Work instructions: Only one stretch of the data below is needed. Output the lines from the one with "### 2. Improved Next Run Calculation" up to and including the one with "3. **Concurrent Runs**", exactly as they stand.
━━━ Data records ━━━
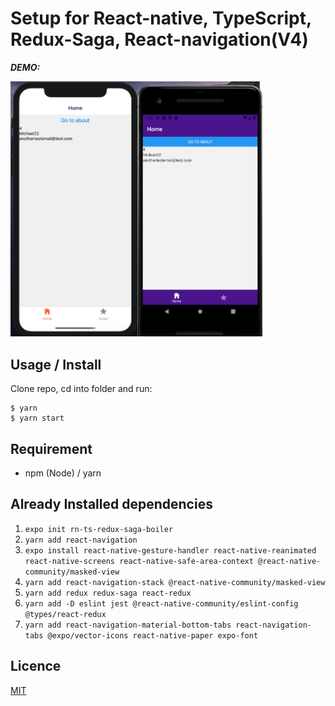 # Setup for React-native, TypeScript, Redux-Saga, React-navigation(V4)

**_DEMO:_**

<img src="./assets/screenshot.png" width="80%">

## Usage / Install

Clone repo, cd into folder and run:

```console
$ yarn
$ yarn start
```

## Requirement

- npm (Node) / yarn

## Already Installed dependencies

1. `expo init rn-ts-redux-saga-boiler`
2. `yarn add react-navigation`
3. `expo install react-native-gesture-handler react-native-reanimated react-native-screens react-native-safe-area-context @react-native-community/masked-view`
4. `yarn add react-navigation-stack @react-native-community/masked-view`
5. `yarn add redux redux-saga react-redux`
6. `yarn add -D eslint jest @react-native-community/eslint-config @types/react-redux`
7. `yarn add react-navigation-material-bottom-tabs react-navigation-tabs @expo/vector-icons react-native-paper expo-font`

## Licence

[MIT](./LICENSE.txt)
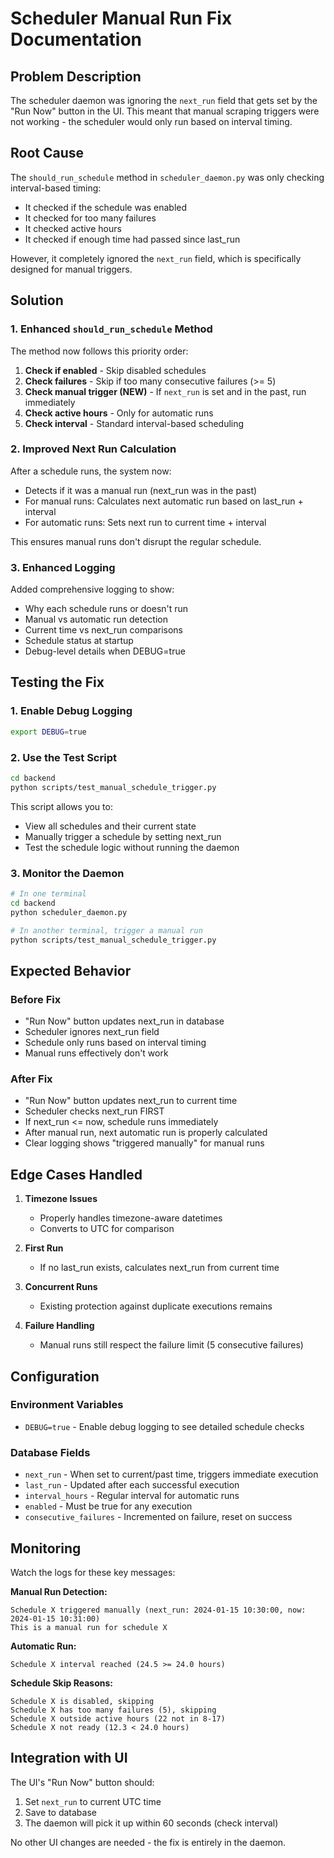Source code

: # Scheduler Manual Run Fix Documentation

## Problem Description

The scheduler daemon was ignoring the `next_run` field that gets set by the "Run Now" button in the UI. This meant that manual scraping triggers were not working - the scheduler would only run based on interval timing.

## Root Cause

The `should_run_schedule` method in `scheduler_daemon.py` was only checking interval-based timing:
- It checked if the schedule was enabled
- It checked for too many failures
- It checked active hours
- It checked if enough time had passed since last_run

However, it completely ignored the `next_run` field, which is specifically designed for manual triggers.

## Solution

### 1. Enhanced `should_run_schedule` Method

The method now follows this priority order:

1. **Check if enabled** - Skip disabled schedules
2. **Check failures** - Skip if too many consecutive failures (>= 5)
3. **Check manual trigger (NEW)** - If `next_run` is set and in the past, run immediately
4. **Check active hours** - Only for automatic runs
5. **Check interval** - Standard interval-based scheduling

### 2. Improved Next Run Calculation

After a schedule runs, the system now:
- Detects if it was a manual run (next_run was in the past)
- For manual runs: Calculates next automatic run based on last_run + interval
- For automatic runs: Sets next run to current time + interval

This ensures manual runs don't disrupt the regular schedule.

### 3. Enhanced Logging

Added comprehensive logging to show:
- Why each schedule runs or doesn't run
- Manual vs automatic run detection
- Current time vs next_run comparisons
- Schedule status at startup
- Debug-level details when DEBUG=true

## Testing the Fix

### 1. Enable Debug Logging
```bash
export DEBUG=true
```

### 2. Use the Test Script
```bash
cd backend
python scripts/test_manual_schedule_trigger.py
```

This script allows you to:
- View all schedules and their current state
- Manually trigger a schedule by setting next_run
- Test the schedule logic without running the daemon

### 3. Monitor the Daemon
```bash
# In one terminal
cd backend
python scheduler_daemon.py

# In another terminal, trigger a manual run
python scripts/test_manual_schedule_trigger.py
```

## Expected Behavior

### Before Fix
- "Run Now" button updates next_run in database
- Scheduler ignores next_run field
- Schedule only runs based on interval timing
- Manual runs effectively don't work

### After Fix
- "Run Now" button updates next_run to current time
- Scheduler checks next_run FIRST
- If next_run <= now, schedule runs immediately
- After manual run, next automatic run is properly calculated
- Clear logging shows "triggered manually" for manual runs

## Edge Cases Handled

1. **Timezone Issues**
   - Properly handles timezone-aware datetimes
   - Converts to UTC for comparison

2. **First Run**
   - If no last_run exists, calculates next_run from current time

3. **Concurrent Runs**
   - Existing protection against duplicate executions remains

4. **Failure Handling**
   - Manual runs still respect the failure limit (5 consecutive failures)

## Configuration

### Environment Variables
- `DEBUG=true` - Enable debug logging to see detailed schedule checks

### Database Fields
- `next_run` - When set to current/past time, triggers immediate execution
- `last_run` - Updated after each successful execution
- `interval_hours` - Regular interval for automatic runs
- `enabled` - Must be true for any execution
- `consecutive_failures` - Incremented on failure, reset on success

## Monitoring

Watch the logs for these key messages:

**Manual Run Detection:**
```
Schedule X triggered manually (next_run: 2024-01-15 10:30:00, now: 2024-01-15 10:31:00)
This is a manual run for schedule X
```

**Automatic Run:**
```
Schedule X interval reached (24.5 >= 24.0 hours)
```

**Schedule Skip Reasons:**
```
Schedule X is disabled, skipping
Schedule X has too many failures (5), skipping  
Schedule X outside active hours (22 not in 8-17)
Schedule X not ready (12.3 < 24.0 hours)
```

## Integration with UI

The UI's "Run Now" button should:
1. Set `next_run` to current UTC time
2. Save to database
3. The daemon will pick it up within 60 seconds (check interval)

No other UI changes are needed - the fix is entirely in the daemon.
━━━
Answer area:
### 2. Improved Next Run Calculation

After a schedule runs, the system now:
- Detects if it was a manual run (next_run was in the past)
- For manual runs: Calculates next automatic run based on last_run + interval
- For automatic runs: Sets next run to current time + interval

This ensures manual runs don't disrupt the regular schedule.

### 3. Enhanced Logging

Added comprehensive logging to show:
- Why each schedule runs or doesn't run
- Manual vs automatic run detection
- Current time vs next_run comparisons
- Schedule status at startup
- Debug-level details when DEBUG=true

## Testing the Fix

### 1. Enable Debug Logging
```bash
export DEBUG=true
```

### 2. Use the Test Script
```bash
cd backend
python scripts/test_manual_schedule_trigger.py
```

This script allows you to:
- View all schedules and their current state
- Manually trigger a schedule by setting next_run
- Test the schedule logic without running the daemon

### 3. Monitor the Daemon
```bash
# In one terminal
cd backend
python scheduler_daemon.py

# In another terminal, trigger a manual run
python scripts/test_manual_schedule_trigger.py
```

## Expected Behavior

### Before Fix
- "Run Now" button updates next_run in database
- Scheduler ignores next_run field
- Schedule only runs based on interval timing
- Manual runs effectively don't work

### After Fix
- "Run Now" button updates next_run to current time
- Scheduler checks next_run FIRST
- If next_run <= now, schedule runs immediately
- After manual run, next automatic run is properly calculated
- Clear logging shows "triggered manually" for manual runs

## Edge Cases Handled

1. **Timezone Issues**
   - Properly handles timezone-aware datetimes
   - Converts to UTC for comparison

2. **First Run**
   - If no last_run exists, calculates next_run from current time

3. **Concurrent Runs**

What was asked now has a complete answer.